Collected data -
================
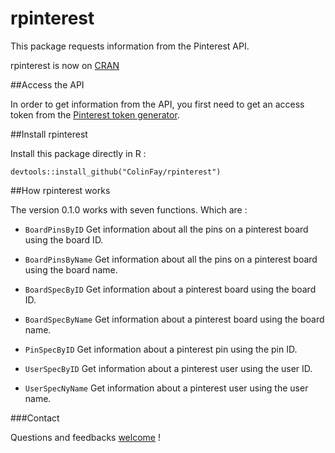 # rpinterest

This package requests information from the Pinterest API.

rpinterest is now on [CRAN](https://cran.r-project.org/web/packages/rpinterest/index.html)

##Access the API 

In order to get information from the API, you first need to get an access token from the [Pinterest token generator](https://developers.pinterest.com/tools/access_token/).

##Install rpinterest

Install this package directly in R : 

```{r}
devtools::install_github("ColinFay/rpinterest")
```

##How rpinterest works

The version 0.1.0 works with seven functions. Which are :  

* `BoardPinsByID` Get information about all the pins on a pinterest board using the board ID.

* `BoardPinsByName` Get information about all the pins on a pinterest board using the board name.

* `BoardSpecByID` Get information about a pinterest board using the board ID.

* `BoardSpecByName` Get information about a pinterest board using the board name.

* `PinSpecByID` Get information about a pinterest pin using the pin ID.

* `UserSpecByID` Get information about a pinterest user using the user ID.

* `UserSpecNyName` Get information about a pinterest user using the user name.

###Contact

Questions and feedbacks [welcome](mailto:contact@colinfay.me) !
================
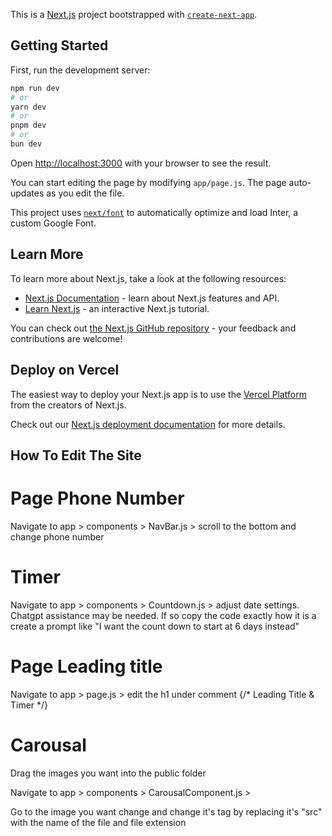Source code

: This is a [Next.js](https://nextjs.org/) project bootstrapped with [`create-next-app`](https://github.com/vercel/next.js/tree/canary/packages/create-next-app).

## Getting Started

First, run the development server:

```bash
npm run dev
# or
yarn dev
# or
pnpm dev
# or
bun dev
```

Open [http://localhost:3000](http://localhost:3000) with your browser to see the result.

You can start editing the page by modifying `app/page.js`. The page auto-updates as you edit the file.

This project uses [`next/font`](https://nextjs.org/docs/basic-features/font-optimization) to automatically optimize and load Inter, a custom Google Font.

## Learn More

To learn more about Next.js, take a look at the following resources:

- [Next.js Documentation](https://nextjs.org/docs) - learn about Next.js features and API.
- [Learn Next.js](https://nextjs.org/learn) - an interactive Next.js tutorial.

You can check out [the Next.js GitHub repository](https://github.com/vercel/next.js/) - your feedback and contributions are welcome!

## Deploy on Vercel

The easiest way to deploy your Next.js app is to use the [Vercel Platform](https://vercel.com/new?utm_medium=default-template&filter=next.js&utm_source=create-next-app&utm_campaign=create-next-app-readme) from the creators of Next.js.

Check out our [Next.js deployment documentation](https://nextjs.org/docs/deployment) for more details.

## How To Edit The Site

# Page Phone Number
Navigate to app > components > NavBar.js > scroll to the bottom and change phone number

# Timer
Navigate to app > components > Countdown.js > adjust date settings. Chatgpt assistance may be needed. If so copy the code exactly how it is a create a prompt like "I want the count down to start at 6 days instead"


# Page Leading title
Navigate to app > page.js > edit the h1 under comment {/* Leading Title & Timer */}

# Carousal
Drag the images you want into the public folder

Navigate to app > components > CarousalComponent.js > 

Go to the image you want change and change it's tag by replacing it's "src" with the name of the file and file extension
================
Activity -
Which lines in the records contain the word "project"? Copy each one.

Answer below -
rpinterest is now on [CRAN](https://cran.r-project.org/web/packages/rpinterest/index.html)
: This is a [Next.js](https://nextjs.org/) project bootstrapped with [`create-next-app`](https://github.com/vercel/next.js/tree/canary/packages/create-next-app).
This project uses [`next/font`](https://nextjs.org/docs/basic-features/font-optimization) to automatically optimize and load Inter, a custom Google Font.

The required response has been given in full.